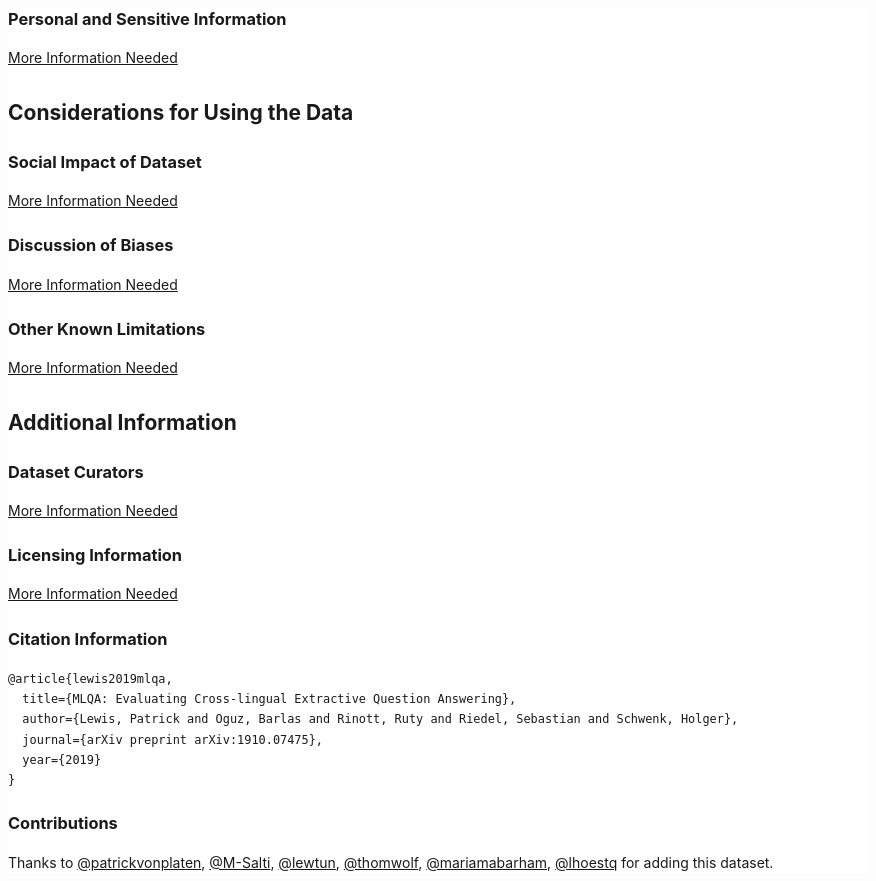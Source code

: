 ### Personal and Sensitive Information

[More Information Needed](https://github.com/huggingface/datasets/blob/master/CONTRIBUTING.md#how-to-contribute-to-the-dataset-cards)

## Considerations for Using the Data

### Social Impact of Dataset

[More Information Needed](https://github.com/huggingface/datasets/blob/master/CONTRIBUTING.md#how-to-contribute-to-the-dataset-cards)

### Discussion of Biases

[More Information Needed](https://github.com/huggingface/datasets/blob/master/CONTRIBUTING.md#how-to-contribute-to-the-dataset-cards)

### Other Known Limitations

[More Information Needed](https://github.com/huggingface/datasets/blob/master/CONTRIBUTING.md#how-to-contribute-to-the-dataset-cards)

## Additional Information

### Dataset Curators

[More Information Needed](https://github.com/huggingface/datasets/blob/master/CONTRIBUTING.md#how-to-contribute-to-the-dataset-cards)

### Licensing Information

[More Information Needed](https://github.com/huggingface/datasets/blob/master/CONTRIBUTING.md#how-to-contribute-to-the-dataset-cards)

### Citation Information

```
@article{lewis2019mlqa,
  title={MLQA: Evaluating Cross-lingual Extractive Question Answering},
  author={Lewis, Patrick and Oguz, Barlas and Rinott, Ruty and Riedel, Sebastian and Schwenk, Holger},
  journal={arXiv preprint arXiv:1910.07475},
  year={2019}
}

```


### Contributions

Thanks to [@patrickvonplaten](https://github.com/patrickvonplaten), [@M-Salti](https://github.com/M-Salti), [@lewtun](https://github.com/lewtun), [@thomwolf](https://github.com/thomwolf), [@mariamabarham](https://github.com/mariamabarham), [@lhoestq](https://github.com/lhoestq) for adding this dataset.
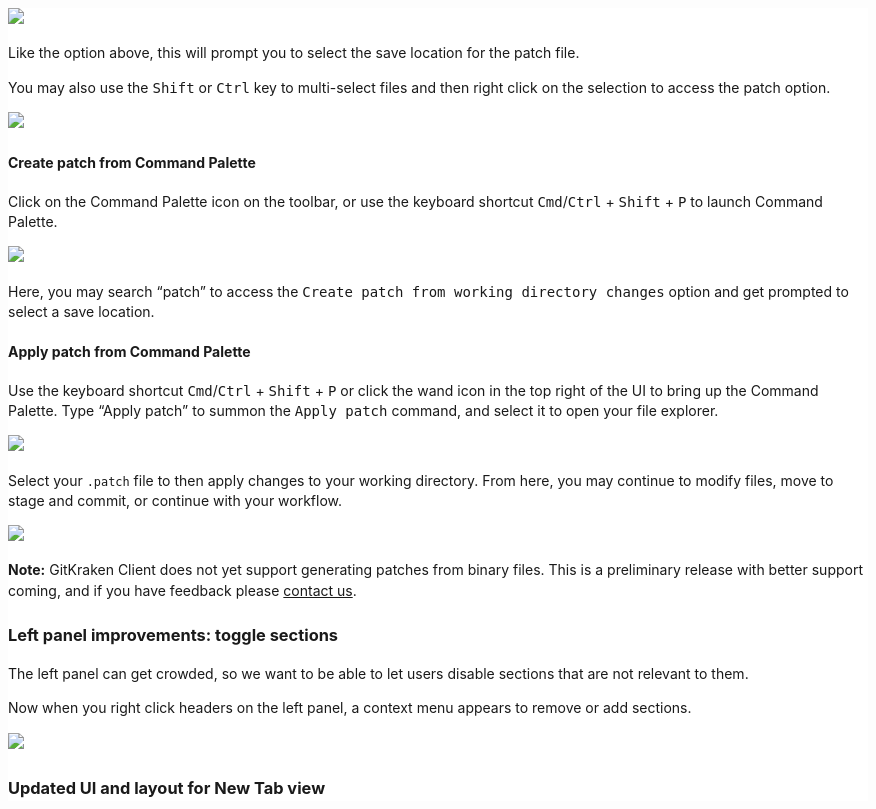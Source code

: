 <img src="/wp-content/uploads/create-patch-from-file.png" class="img-responsive center img-bordered">

Like the option above, this will prompt you to select the save location for the patch file.

You may also use the <kbd>Shift</kbd> or <kbd>Ctrl</kbd> key to multi-select files and then right click on the selection to access the patch option. 

<img src="/wp-content/uploads/create-patch-from-multiple-files.png" class="img-responsive center img-bordered">

#### Create patch from Command Palette

Click on the Command Palette icon on the toolbar, or use the keyboard shortcut <kbd>Cmd</kbd>/<kbd>Ctrl</kbd> + <kbd>Shift</kbd> + <kbd>P</kbd> to launch Command Palette.

<img src="/wp-content/uploads/create-patch-from-command-palette.png" class="img-responsive center img-bordered">

Here, you may search “patch” to access the <kbd>Create patch from working directory changes</kbd> option and get prompted to select a save location.

#### Apply patch from Command Palette

Use the keyboard shortcut <kbd>Cmd</kbd>/<kbd>Ctrl</kbd> + <kbd>Shift</kbd> + <kbd>P</kbd> or click the wand icon in the top right of the UI to bring up the Command Palette. Type “Apply patch” to summon the <kbd>Apply patch</kbd> command, and select it to open your file explorer. 

<img src="/wp-content/uploads/apply-patch.png" class="img-responsive center img-bordered">

Select your <code>.patch</code> file to then apply changes to your working directory. From here, you may continue to modify files, move to stage and commit, or continue with your workflow. 

<img src="/wp-content/uploads/after-apply-patch.png" class="img-responsive center img-bordered">



<div class='callout callout--basic'>
    <p>
        <strong>Note:</strong>
            GitKraken Client does not yet support generating patches from binary files. This is a preliminary release with better support coming, and if you have feedback please <a href="https://www.gitkraken.com/git-client/contact-support">contact us</a>.
    </p>
</div>

### Left panel improvements: toggle sections

The left panel can get crowded, so we want to be able to let users disable sections that are not relevant to them.

Now when  you right click headers on the left panel, a context menu appears to remove or add sections.

<img src="/wp-content/uploads/left-panel-toggle-sections.png" class="img-responsive center img-bordered">

### Updated UI and layout for New Tab view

Work item:
Return the whole listing, word for word, and leave out every picture.

Task solution:
Source code

: ### Personal and Sensitive Information

[More Information Needed](https://github.com/huggingface/datasets/blob/master/CONTRIBUTING.md#how-to-contribute-to-the-dataset-cards)

## Considerations for Using the Data

### Social Impact of Dataset

[More Information Needed](https://github.com/huggingface/datasets/blob/master/CONTRIBUTING.md#how-to-contribute-to-the-dataset-cards)

### Discussion of Biases

[More Information Needed](https://github.com/huggingface/datasets/blob/master/CONTRIBUTING.md#how-to-contribute-to-the-dataset-cards)

### Other Known Limitations

[More Information Needed](https://github.com/huggingface/datasets/blob/master/CONTRIBUTING.md#how-to-contribute-to-the-dataset-cards)

## Additional Information

### Dataset Curators

[More Information Needed](https://github.com/huggingface/datasets/blob/master/CONTRIBUTING.md#how-to-contribute-to-the-dataset-cards)

### Licensing Information

[More Information Needed](https://github.com/huggingface/datasets/blob/master/CONTRIBUTING.md#how-to-contribute-to-the-dataset-cards)

### Citation Information

```
@article{lewis2019mlqa,
  title={MLQA: Evaluating Cross-lingual Extractive Question Answering},
  author={Lewis, Patrick and Oguz, Barlas and Rinott, Ruty and Riedel, Sebastian and Schwenk, Holger},
  journal={arXiv preprint arXiv:1910.07475},
  year={2019}
}

```


### Contributions

Thanks to [@patrickvonplaten](https://github.com/patrickvonplaten), [@M-Salti](https://github.com/M-Salti), [@lewtun](https://github.com/lewtun), [@thomwolf](https://github.com/thomwolf), [@mariamabarham](https://github.com/mariamabarham), [@lhoestq](https://github.com/lhoestq) for adding this dataset.
Source code

: <img src="/wp-content/uploads/create-patch-from-file.png" class="img-responsive center img-bordered">

Like the option above, this will prompt you to select the save location for the patch file.

You may also use the <kbd>Shift</kbd> or <kbd>Ctrl</kbd> key to multi-select files and then right click on the selection to access the patch option. 

<img src="/wp-content/uploads/create-patch-from-multiple-files.png" class="img-responsive center img-bordered">

#### Create patch from Command Palette

Click on the Command Palette icon on the toolbar, or use the keyboard shortcut <kbd>Cmd</kbd>/<kbd>Ctrl</kbd> + <kbd>Shift</kbd> + <kbd>P</kbd> to launch Command Palette.

<img src="/wp-content/uploads/create-patch-from-command-palette.png" class="img-responsive center img-bordered">

Here, you may search “patch” to access the <kbd>Create patch from working directory changes</kbd> option and get prompted to select a save location.

#### Apply patch from Command Palette

Use the keyboard shortcut <kbd>Cmd</kbd>/<kbd>Ctrl</kbd> + <kbd>Shift</kbd> + <kbd>P</kbd> or click the wand icon in the top right of the UI to bring up the Command Palette. Type “Apply patch” to summon the <kbd>Apply patch</kbd> command, and select it to open your file explorer. 

<img src="/wp-content/uploads/apply-patch.png" class="img-responsive center img-bordered">

Select your <code>.patch</code> file to then apply changes to your working directory. From here, you may continue to modify files, move to stage and commit, or continue with your workflow. 

<img src="/wp-content/uploads/after-apply-patch.png" class="img-responsive center img-bordered">



<div class='callout callout--basic'>
    <p>
        <strong>Note:</strong>
            GitKraken Client does not yet support generating patches from binary files. This is a preliminary release with better support coming, and if you have feedback please <a href="https://www.gitkraken.com/git-client/contact-support">contact us</a>.
    </p>
</div>

### Left panel improvements: toggle sections

The left panel can get crowded, so we want to be able to let users disable sections that are not relevant to them.

Now when  you right click headers on the left panel, a context menu appears to remove or add sections.

<img src="/wp-content/uploads/left-panel-toggle-sections.png" class="img-responsive center img-bordered">

### Updated UI and layout for New Tab view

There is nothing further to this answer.